In any case, it does not matter how much the gap widens as long as the needs of the poor are met - and they are.


And I think that's (loosely) what he's getting at. As the power, money, and influence consolidates into the hands of a few people and/or businesses, I think he's suggesting that the masses will be subjugated to these individuals or entities, and will be forced to rely on them for meeting their basic needs.

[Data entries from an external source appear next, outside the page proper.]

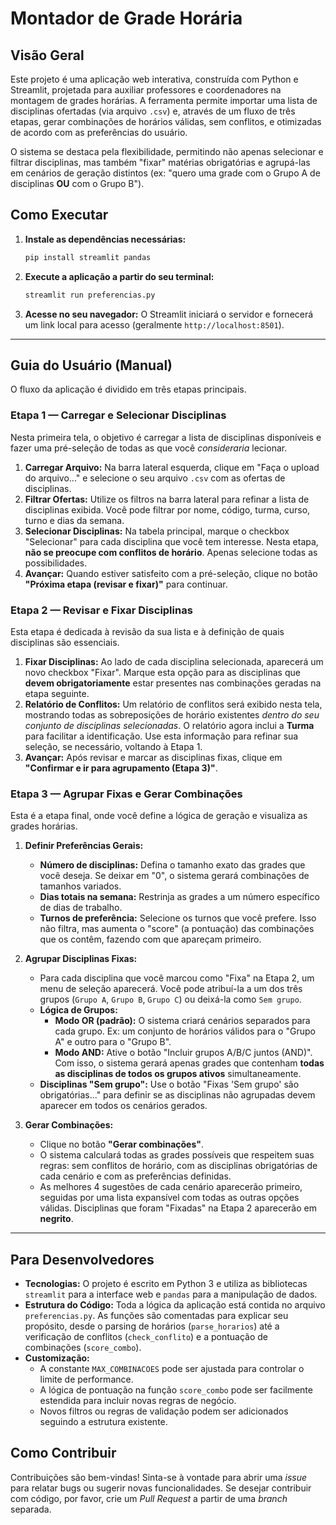 # Montador de Grade Horária

## Visão Geral

Este projeto é uma aplicação web interativa, construída com Python e Streamlit, projetada para auxiliar professores e coordenadores na montagem de grades horárias. A ferramenta permite importar uma lista de disciplinas ofertadas (via arquivo `.csv`) e, através de um fluxo de três etapas, gerar combinações de horários válidas, sem conflitos, e otimizadas de acordo com as preferências do usuário.

O sistema se destaca pela flexibilidade, permitindo não apenas selecionar e filtrar disciplinas, mas também "fixar" matérias obrigatórias e agrupá-las em cenários de geração distintos (ex: "quero uma grade com o Grupo A de disciplinas **OU** com o Grupo B").

## Como Executar

1.  **Instale as dependências necessárias:**
    ```bash
    pip install streamlit pandas
    ```

2.  **Execute a aplicação a partir do seu terminal:**
    ```bash
    streamlit run preferencias.py
    ```

3.  **Acesse no seu navegador:**
    O Streamlit iniciará o servidor e fornecerá um link local para acesso (geralmente `http://localhost:8501`).

---

## Guia do Usuário (Manual)

O fluxo da aplicação é dividido em três etapas principais.

### **Etapa 1 — Carregar e Selecionar Disciplinas**

Nesta primeira tela, o objetivo é carregar a lista de disciplinas disponíveis e fazer uma pré-seleção de todas as que você *consideraria* lecionar.

1.  **Carregar Arquivo:** Na barra lateral esquerda, clique em "Faça o upload do arquivo..." e selecione o seu arquivo `.csv` com as ofertas de disciplinas.
2.  **Filtrar Ofertas:** Utilize os filtros na barra lateral para refinar a lista de disciplinas exibida. Você pode filtrar por nome, código, turma, curso, turno e dias da semana.
3.  **Selecionar Disciplinas:** Na tabela principal, marque o checkbox "Selecionar" para cada disciplina que você tem interesse. Nesta etapa, **não se preocupe com conflitos de horário**. Apenas selecione todas as possibilidades.
4.  **Avançar:** Quando estiver satisfeito com a pré-seleção, clique no botão **"Próxima etapa (revisar e fixar)"** para continuar.

### **Etapa 2 — Revisar e Fixar Disciplinas**

Esta etapa é dedicada à revisão da sua lista e à definição de quais disciplinas são essenciais.

1.  **Fixar Disciplinas:** Ao lado de cada disciplina selecionada, aparecerá um novo checkbox "Fixar". Marque esta opção para as disciplinas que **devem obrigatoriamente** estar presentes nas combinações geradas na etapa seguinte.
2.  **Relatório de Conflitos:** Um relatório de conflitos será exibido nesta tela, mostrando todas as sobreposições de horário existentes *dentro do seu conjunto de disciplinas selecionadas*. O relatório agora inclui a **Turma** para facilitar a identificação. Use esta informação para refinar sua seleção, se necessário, voltando à Etapa 1.
3.  **Avançar:** Após revisar e marcar as disciplinas fixas, clique em **"Confirmar e ir para agrupamento (Etapa 3)"**.

### **Etapa 3 — Agrupar Fixas e Gerar Combinações**

Esta é a etapa final, onde você define a lógica de geração e visualiza as grades horárias.

1.  **Definir Preferências Gerais:**
    *   **Número de disciplinas:** Defina o tamanho exato das grades que você deseja. Se deixar em "0", o sistema gerará combinações de tamanhos variados.
    *   **Dias totais na semana:** Restrinja as grades a um número específico de dias de trabalho.
    *   **Turnos de preferência:** Selecione os turnos que você prefere. Isso não filtra, mas aumenta o "score" (a pontuação) das combinações que os contêm, fazendo com que apareçam primeiro.

2.  **Agrupar Disciplinas Fixas:**
    *   Para cada disciplina que você marcou como "Fixa" na Etapa 2, um menu de seleção aparecerá. Você pode atribuí-la a um dos três grupos (`Grupo A`, `Grupo B`, `Grupo C`) ou deixá-la como `Sem grupo`.
    *   **Lógica de Grupos:**
        *   **Modo OR (padrão):** O sistema criará cenários separados para cada grupo. Ex: um conjunto de horários válidos para o "Grupo A" e outro para o "Grupo B".
        *   **Modo AND:** Ative o botão "Incluir grupos A/B/C juntos (AND)". Com isso, o sistema gerará apenas grades que contenham **todas as disciplinas de todos os grupos ativos** simultaneamente.
    *   **Disciplinas "Sem grupo":** Use o botão "Fixas 'Sem grupo' são obrigatórias..." para definir se as disciplinas não agrupadas devem aparecer em todos os cenários gerados.

3.  **Gerar Combinações:**
    *   Clique no botão **"Gerar combinações"**.
    *   O sistema calculará todas as grades possíveis que respeitem suas regras: sem conflitos de horário, com as disciplinas obrigatórias de cada cenário e com as preferências definidas.
    *   As melhores 4 sugestões de cada cenário aparecerão primeiro, seguidas por uma lista expansível com todas as outras opções válidas. Disciplinas que foram "Fixadas" na Etapa 2 aparecerão em **negrito**.

---

## Para Desenvolvedores

*   **Tecnologias:** O projeto é escrito em Python 3 e utiliza as bibliotecas `streamlit` para a interface web e `pandas` para a manipulação de dados.
*   **Estrutura do Código:** Toda a lógica da aplicação está contida no arquivo `preferencias.py`. As funções são comentadas para explicar seu propósito, desde o parsing de horários (`parse_horarios`) até a verificação de conflitos (`check_conflito`) e a pontuação de combinações (`score_combo`).
*   **Customização:**
    *   A constante `MAX_COMBINACOES` pode ser ajustada para controlar o limite de performance.
    *   A lógica de pontuação na função `score_combo` pode ser facilmente estendida para incluir novas regras de negócio.
    *   Novos filtros ou regras de validação podem ser adicionados seguindo a estrutura existente.

## Como Contribuir

Contribuições são bem-vindas! Sinta-se à vontade para abrir uma *issue* para relatar bugs ou sugerir novas funcionalidades. Se desejar contribuir com código, por favor, crie um *Pull Request* a partir de uma *branch* separada.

I think this is a basic element of "having a society". People need to form into organizations to accomplish much of anything; the people at the tops of those organizations inevitably have power.

Quote:
I think he's being a little loose with the definition, but I think I see what he's getting at, if I don't take him to literal.


I think what he's getting at is rather tautological.

I would also point out that he talks about "not having time to get in one's gulfstream and fly to New Zealand". That rather indicates an idea of sudden, violent revolution. The impracticality of this scenario is so great as to defy deconstruction in the time available here.